Whether shooting from above, below, or on the ground, Jeffrey Milstein finds structure in our jumbled world.
MOST BOYS of Jeffrey Milstein’s generation were fascinated by airplanes. But few have followed that allure as far as he has, or made it such a vital part of their adult lives. For Milstein, who was born in 1944 and grew up in Los Angeles, it all began with watching planes come and go at LAX, when that airport was also pint-sized. He went on to shoot still photos and 8mm movies of them. And at the age of 17, when other kids were content to drive a car, Milstein got his pilot’s license. He was taking pictures in midair while his peers were making snapshots, but adulthood summoned and he became an architect.
Milstein’s original career choice foretold his approach to photography, which he has been doing in earnest for 15 years. (“I had no ambition to be a photographer until my mid-fifties,” he says.) He brings a visual rigor to his work that can justifiably be called architectural. Whether he is shooting airplanes from below (his first serious project and the one that made him famous), cruise ships from above, or Indian shop fronts and Palm Springs trailer homes from ground level, his subjects occupy the frame with precision.

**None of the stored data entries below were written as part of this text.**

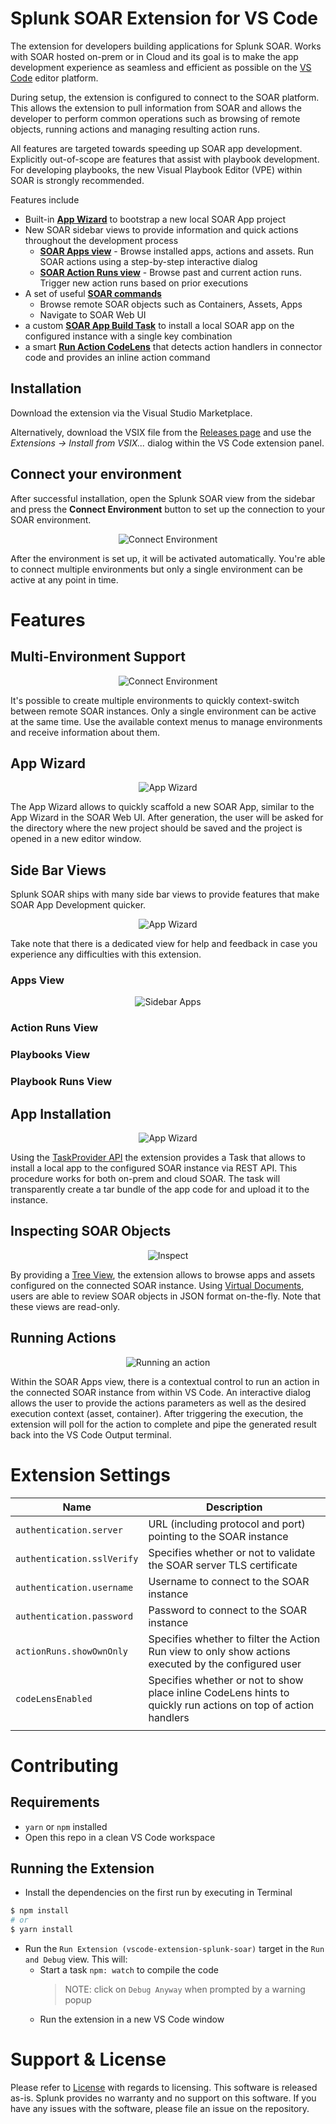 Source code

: # Splunk SOAR Extension for VS Code

The extension for developers building applications for Splunk SOAR. Works with SOAR hosted on-prem or in Cloud and its goal is to make the app development experience as seamless and efficient as possible on the [VS Code](https://code.visualstudio.com/) editor platform. 

During setup, the extension is configured to connect to the SOAR platform. This allows the extension to pull information from SOAR and allows the developer to perform common operations such as browsing of remote objects, running actions and managing resulting action runs. 

All features are targeted towards speeding up SOAR app development. Explicitly out-of-scope are features that assist with playbook development. For developing playbooks, the new Visual Playbook Editor (VPE) within SOAR is strongly recommended.

Features include

- Built-in [**App Wizard**](#app-wizard) to bootstrap a new local SOAR App project
- New SOAR sidebar views to provide information and quick actions throughout the development process
    - [**SOAR Apps view**](#apps-view) - Browse installed apps, actions and assets. Run SOAR actions using a step-by-step interactive dialog
    - [**SOAR Action Runs view**](#action-runs-view) - Browse past and current action runs. Trigger new action runs based on prior executions
- A set of useful [**SOAR commands**](#soar-commands)
    - Browse remote SOAR objects such as Containers, Assets, Apps
    - Navigate to SOAR Web UI
- a custom [**SOAR App Build Task**](#app-build-task) to install a local SOAR app on the configured instance with a single key combination
- a smart [**Run Action CodeLens**](#run-action-codelens) that detects action handlers in connector code and provides an inline action command

## Installation

Download the extension via the Visual Studio Marketplace. 

Alternatively, download the VSIX file from the [Releases page](https://github.com/splunk/vscode-extension-splunk-soar/releases/) and use the *Extensions -> Install from VSIX...* dialog within the VS Code extension panel.

## Connect your environment

After successful installation, open the Splunk SOAR view from the sidebar and press the **Connect Environment** button to set up the connection to your SOAR environment. 

<p align="center">
  <img src="media/connect_environment.png" alt="Connect Environment" />
</p>

After the environment is set up, it will be activated automatically. You're able to connect multiple environments but only a single environment can be active at any point in time.

# Features

## Multi-Environment Support

<p align="center">
  <img src="media/activate_environment.png" alt="Connect Environment" />
</p>

It's possible to create multiple environments to quickly context-switch between remote SOAR instances. Only a single environment can be active at the same time. Use the available context menus to manage environments and receive information about them.

## App Wizard

<p align="center">
  <img src="media/appwizard.png" alt="App Wizard" />
</p>

The App Wizard allows to quickly scaffold a new SOAR App, similar to the App Wizard in the SOAR Web UI. After generation, the user will be asked for the directory where the new project should be saved and the project is opened in a new editor window.

## Side Bar Views

Splunk SOAR ships with many side bar views to provide features that make SOAR App Development quicker.

<p align="center">
  <img src="media/sidebar_views.png" alt="App Wizard" />
</p>

Take note that there is a dedicated view for help and feedback in case you experience any difficulties with this extension.

### Apps View

<p align="center">
  <img src="media/sidebar_apps.png" alt="Sidebar Apps" />
</p>



### Action Runs View

### Playbooks View

### Playbook Runs View


## App Installation

<p align="center">
  <img src="media/appinstall.gif" alt="App Wizard" />
</p>

Using the [TaskProvider API](https://code.visualstudio.com/api/extension-guides/task-provider) the extension provides a Task that allows to install a local app to the configured SOAR instance via REST API. This procedure works for both on-prem and cloud SOAR. The task will transparently create a tar bundle of the app code for and upload it  to the instance.



## Inspecting SOAR Objects

<p align="center">
  <img src="media/inspect.gif" alt="Inspect" />
</p>

By providing a [Tree View](https://code.visualstudio.com/api/extension-guides/tree-view), the extension allows to browse apps and assets configured on the connected SOAR instance. Using [Virtual Documents](https://code.visualstudio.com/api/extension-guides/virtual-documents), users are able to review SOAR objects in JSON format on-the-fly. Note that these views are read-only.[](media/appinstall.gif)


## Running Actions

<p align="center">
  <img src="media/actionrun.gif" alt="Running an action" />
</p>

Within the SOAR Apps view, there is a contextual control to run an action in the connected SOAR instance from within VS Code. An interactive dialog allows the user to provide the actions parameters as well as the desired execution context (asset, container). After triggering the execution, the extension will poll for the action to complete and pipe the generated result back into the VS Code Output terminal.

# Extension Settings

|  Name | Description  |
|---|---|
|  `authentication.server` |  URL (including protocol and port) pointing to the SOAR instance |
| `authentication.sslVerify`  |  Specifies whether or not to validate the SOAR server TLS certificate |
|  `authentication.username` | Username to connect to the SOAR instance  |
|  `authentication.password` | Password to connect to the SOAR instance  |
| `actionRuns.showOwnOnly`  |  Specifies whether to filter the Action Run view to only show actions executed by the configured user  |
| `codeLensEnabled`  | Specifies whether or not to show place inline CodeLens hints to quickly run actions on top of action handlers |
|   |   |



# Contributing
## Requirements
* `yarn` or `npm` installed
* Open this repo in a clean VS Code workspace

## Running the Extension
* Install the dependencies on the first run by executing in Terminal
```bash
$ npm install
# or
$ yarn install
```
* Run the `Run Extension (vscode-extension-splunk-soar)` target in the `Run and Debug` view. This will:
    * Start a task `npm: watch` to compile the code
        > NOTE: click on `Debug Anyway` when prompted by a warning popup 
    * Run the extension in a new VS Code window

# Support & License

Please refer to [License](LICENSE) with regards to licensing. This software is released as-is. Splunk provides no warranty and no support on this software. If you have any issues with the software, please file an issue on the repository.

Milstein burst into the fine-art world after a second career as a publisher of photographic notecards, which featured not only his own architectural images but pictures by the likes of Jay Maisel and Howard Schatz, whose late-life career path he himself would eventually follow. He began by exhibiting his own large-format prints of various aircraft undersides, photographs he made as the planes were actually landing. That may sound impossible given the difficulty of capturing fast-moving subjects, but Milstein brought a lifetime of visual discipline to the task.
The images are absolutely consistent in their presentation: Each plane, whether it is ferrying commercial passengers, cargo, or a CEO, is squared up from nose to tail, with razor-sharp detail. It looks as if it had been photographed upside-down on a seamless background in a studio. In fact, Milstein shot the planes hand held with a Contax 645 and Phase One digital back, with shutter speeds in the 1/2000 to 1/4000-second range and a great deal of “practice, practice,” he says. He later masked out the skies in Adobe Photoshop to create a pure white background.
It’s no surprise that Milstein is an admirer of German photographers Bernd and Hilla Becher, whose highly detailed black-and-white studies of water towers and other industrial structures were all made in soft, overcast light, from the same mid-level point of view, against pale, flat skies. Like the Bechers, Milstein found beauty in utilitarian subjects, his cherished airplanes. Unlike the Bechers, his subjects here moving at speeds up to 180 miles per hour.